Phillips graduated from Bard College in 1953. He studied drawing and design at the New School and metal fabrication at the Jewish Museum in New York. He is a past president of the Artist-Blacksmith's Association of North America.
His studio/workshop is located in Stuyvesant, New York about 100 miles north of New York City.
A constructivist, Phillips is in private and public collections throughout the United States.
A large portion of his work is kinetic, made of stainless steel and brightly painted aluminum plate. Many pieces are commissioned for specific outdoor sites. Maquettes for some sculptures have been replicated in small editions.
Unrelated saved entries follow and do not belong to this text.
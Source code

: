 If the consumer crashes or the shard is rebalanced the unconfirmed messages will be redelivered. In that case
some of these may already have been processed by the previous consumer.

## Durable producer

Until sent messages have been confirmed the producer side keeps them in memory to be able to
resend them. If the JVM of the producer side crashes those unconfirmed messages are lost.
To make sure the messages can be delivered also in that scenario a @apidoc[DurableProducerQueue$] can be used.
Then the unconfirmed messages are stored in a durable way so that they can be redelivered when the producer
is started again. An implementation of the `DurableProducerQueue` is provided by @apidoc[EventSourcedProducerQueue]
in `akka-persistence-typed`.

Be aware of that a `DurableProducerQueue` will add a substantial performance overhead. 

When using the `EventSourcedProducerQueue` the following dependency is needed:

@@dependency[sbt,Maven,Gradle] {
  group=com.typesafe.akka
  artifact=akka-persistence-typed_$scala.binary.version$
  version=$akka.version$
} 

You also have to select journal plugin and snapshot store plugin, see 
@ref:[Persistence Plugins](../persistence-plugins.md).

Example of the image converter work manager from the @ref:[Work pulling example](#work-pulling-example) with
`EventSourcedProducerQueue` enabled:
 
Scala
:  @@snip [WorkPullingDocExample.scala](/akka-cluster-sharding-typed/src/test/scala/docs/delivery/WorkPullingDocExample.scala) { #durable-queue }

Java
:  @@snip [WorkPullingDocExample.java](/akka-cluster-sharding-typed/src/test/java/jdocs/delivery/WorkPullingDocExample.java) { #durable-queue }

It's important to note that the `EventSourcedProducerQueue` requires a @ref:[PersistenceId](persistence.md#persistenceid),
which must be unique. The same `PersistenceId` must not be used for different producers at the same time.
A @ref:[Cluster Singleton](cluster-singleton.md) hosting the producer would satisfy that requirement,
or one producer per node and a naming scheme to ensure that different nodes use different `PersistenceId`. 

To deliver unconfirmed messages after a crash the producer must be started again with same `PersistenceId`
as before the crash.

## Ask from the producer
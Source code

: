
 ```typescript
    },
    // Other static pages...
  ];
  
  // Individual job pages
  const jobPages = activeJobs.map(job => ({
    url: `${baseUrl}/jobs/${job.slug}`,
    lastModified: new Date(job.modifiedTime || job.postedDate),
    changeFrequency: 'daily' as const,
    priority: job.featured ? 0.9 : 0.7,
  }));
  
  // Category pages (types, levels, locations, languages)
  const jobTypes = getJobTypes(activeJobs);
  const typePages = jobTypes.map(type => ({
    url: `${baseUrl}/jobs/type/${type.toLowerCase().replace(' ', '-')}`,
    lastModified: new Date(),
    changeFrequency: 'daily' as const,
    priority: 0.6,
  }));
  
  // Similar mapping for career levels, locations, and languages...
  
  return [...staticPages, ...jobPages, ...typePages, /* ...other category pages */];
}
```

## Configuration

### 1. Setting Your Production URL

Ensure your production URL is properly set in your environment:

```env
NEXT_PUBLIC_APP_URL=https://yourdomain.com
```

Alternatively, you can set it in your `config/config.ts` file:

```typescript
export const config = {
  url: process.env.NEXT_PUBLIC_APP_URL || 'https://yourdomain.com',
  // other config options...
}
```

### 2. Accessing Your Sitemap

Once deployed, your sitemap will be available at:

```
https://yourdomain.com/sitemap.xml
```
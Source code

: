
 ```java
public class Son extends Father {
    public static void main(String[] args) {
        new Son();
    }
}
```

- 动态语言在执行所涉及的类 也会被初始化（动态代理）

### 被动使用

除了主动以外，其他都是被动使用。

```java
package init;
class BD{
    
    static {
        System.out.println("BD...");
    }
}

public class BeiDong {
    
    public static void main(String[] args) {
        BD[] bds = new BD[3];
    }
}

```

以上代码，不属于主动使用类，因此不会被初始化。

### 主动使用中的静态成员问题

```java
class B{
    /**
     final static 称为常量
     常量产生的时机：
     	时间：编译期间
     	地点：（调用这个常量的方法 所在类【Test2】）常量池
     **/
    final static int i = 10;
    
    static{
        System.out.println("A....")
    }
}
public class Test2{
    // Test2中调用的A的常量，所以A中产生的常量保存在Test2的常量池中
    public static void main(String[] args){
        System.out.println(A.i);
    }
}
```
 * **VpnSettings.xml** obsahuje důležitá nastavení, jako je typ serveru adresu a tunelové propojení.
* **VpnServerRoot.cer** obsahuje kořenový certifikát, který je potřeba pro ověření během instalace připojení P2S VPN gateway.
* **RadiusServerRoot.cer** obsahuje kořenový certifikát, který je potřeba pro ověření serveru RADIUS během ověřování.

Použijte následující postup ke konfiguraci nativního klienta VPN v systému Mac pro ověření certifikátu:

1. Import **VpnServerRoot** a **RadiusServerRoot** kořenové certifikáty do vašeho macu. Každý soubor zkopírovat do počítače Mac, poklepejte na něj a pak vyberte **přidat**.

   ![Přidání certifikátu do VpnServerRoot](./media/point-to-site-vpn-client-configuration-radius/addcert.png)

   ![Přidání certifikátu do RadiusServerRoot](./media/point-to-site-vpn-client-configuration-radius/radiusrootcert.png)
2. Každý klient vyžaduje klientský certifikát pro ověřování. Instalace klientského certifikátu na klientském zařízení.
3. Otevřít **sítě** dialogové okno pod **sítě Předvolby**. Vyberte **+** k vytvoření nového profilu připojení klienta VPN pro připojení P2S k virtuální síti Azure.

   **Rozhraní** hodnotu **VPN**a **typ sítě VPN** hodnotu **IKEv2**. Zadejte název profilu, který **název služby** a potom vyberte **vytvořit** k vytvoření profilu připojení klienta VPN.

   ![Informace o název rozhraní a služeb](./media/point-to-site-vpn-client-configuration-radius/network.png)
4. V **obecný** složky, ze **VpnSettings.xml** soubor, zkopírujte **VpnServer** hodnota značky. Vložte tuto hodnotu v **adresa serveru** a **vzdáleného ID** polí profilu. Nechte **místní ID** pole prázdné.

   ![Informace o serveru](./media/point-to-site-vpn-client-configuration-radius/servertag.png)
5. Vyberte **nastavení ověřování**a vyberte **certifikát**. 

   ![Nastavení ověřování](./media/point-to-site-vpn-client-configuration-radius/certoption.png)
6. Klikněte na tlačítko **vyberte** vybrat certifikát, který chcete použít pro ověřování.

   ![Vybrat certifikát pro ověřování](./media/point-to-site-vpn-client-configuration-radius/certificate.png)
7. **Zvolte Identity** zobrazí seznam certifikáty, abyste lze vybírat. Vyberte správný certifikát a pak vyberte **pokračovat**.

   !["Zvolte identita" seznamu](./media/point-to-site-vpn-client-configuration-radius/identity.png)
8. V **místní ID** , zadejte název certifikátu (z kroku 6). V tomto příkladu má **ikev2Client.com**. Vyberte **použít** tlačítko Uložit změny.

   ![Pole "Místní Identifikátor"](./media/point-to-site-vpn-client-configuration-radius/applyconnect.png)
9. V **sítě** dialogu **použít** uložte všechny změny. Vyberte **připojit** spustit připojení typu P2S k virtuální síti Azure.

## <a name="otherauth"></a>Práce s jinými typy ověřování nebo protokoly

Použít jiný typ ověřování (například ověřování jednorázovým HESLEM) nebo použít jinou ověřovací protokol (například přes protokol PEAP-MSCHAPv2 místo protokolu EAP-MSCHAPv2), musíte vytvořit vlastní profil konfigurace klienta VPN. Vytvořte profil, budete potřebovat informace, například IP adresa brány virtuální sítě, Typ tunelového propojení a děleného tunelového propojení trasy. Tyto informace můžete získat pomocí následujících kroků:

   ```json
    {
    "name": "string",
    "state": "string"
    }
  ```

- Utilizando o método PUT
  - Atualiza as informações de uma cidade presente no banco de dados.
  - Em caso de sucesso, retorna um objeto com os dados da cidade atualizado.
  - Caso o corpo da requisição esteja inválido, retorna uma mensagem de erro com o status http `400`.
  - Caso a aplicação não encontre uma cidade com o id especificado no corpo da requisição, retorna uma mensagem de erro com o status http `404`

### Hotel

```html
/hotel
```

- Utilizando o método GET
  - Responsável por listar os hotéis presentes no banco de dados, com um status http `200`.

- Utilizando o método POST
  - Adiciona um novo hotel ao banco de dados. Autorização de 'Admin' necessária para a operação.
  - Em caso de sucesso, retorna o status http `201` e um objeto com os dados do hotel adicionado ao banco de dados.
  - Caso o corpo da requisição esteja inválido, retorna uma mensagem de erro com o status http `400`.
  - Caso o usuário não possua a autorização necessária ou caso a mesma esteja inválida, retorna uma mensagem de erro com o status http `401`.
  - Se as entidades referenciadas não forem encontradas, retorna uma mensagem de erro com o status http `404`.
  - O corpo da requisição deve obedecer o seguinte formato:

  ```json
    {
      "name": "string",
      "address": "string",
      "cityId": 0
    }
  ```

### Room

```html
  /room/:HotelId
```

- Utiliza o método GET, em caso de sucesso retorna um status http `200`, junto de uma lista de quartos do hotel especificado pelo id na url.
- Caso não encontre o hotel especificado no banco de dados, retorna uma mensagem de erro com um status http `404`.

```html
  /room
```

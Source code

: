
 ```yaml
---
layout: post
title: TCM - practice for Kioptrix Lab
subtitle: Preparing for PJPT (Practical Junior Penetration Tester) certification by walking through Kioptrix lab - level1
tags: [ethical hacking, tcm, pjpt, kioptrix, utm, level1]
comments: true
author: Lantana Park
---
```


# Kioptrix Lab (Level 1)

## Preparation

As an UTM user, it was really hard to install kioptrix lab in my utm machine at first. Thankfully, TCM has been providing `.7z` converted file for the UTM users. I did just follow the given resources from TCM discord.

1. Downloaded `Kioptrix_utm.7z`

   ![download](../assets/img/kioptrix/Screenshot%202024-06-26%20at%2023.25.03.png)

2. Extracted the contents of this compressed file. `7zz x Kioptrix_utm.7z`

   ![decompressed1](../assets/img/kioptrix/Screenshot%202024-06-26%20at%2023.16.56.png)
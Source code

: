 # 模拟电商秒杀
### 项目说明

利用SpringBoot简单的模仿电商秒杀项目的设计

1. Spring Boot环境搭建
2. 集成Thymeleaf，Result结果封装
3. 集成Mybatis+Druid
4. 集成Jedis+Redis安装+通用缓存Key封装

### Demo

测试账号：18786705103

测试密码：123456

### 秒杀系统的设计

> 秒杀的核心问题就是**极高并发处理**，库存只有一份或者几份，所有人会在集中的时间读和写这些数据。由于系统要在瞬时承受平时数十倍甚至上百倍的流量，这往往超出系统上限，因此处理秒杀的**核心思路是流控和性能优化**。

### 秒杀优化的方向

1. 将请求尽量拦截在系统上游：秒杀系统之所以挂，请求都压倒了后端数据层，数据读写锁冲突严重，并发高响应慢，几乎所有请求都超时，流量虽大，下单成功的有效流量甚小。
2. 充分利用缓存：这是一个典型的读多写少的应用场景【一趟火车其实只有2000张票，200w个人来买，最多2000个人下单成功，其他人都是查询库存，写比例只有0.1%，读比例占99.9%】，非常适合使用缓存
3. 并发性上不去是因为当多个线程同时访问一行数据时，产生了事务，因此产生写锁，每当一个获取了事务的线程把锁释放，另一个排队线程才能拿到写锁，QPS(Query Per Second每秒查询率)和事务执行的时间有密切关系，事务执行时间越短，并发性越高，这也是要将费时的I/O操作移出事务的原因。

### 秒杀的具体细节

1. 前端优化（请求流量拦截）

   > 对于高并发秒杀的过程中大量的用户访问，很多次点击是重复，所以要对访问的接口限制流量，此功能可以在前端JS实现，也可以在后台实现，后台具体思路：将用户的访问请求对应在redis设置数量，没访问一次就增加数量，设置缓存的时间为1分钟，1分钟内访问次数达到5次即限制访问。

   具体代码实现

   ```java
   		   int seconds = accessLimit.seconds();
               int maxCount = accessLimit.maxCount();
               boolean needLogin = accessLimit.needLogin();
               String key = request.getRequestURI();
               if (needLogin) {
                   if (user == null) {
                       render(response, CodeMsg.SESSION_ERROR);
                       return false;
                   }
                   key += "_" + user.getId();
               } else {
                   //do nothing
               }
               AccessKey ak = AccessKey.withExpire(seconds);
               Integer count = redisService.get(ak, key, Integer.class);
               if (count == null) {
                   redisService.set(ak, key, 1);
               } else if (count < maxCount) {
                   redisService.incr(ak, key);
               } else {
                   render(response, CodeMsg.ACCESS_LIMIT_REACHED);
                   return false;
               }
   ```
Phillips showed in the 1991 and 1993 Monte Carlo Biennale in Monaco and at Roche Court, Salisbury, England courtesy of the New Art Centre, London. Other exhibitions include Bard College 1999 and the Hudson Opera House, Hudson, NY 2000; Chesterwood in Stockbridge, MA 2002, 2003 and Weber Fine Art, Chatham, NY 2003.
His work can be seen at James Graham & Sons, 1014 Madison Avenue in New York City.
The spirit of the work is captured in this passage from Plato's Philebus Dialog:
"By beauty of shapes I do not mean, as most people would suppose, the beauty of living figures or of pictures... I mean straight lines and circles, and shapes, plane or solid, made from them by lathe, ruler and square. These are not, like other things, beautiful relatively, but always and absolutely."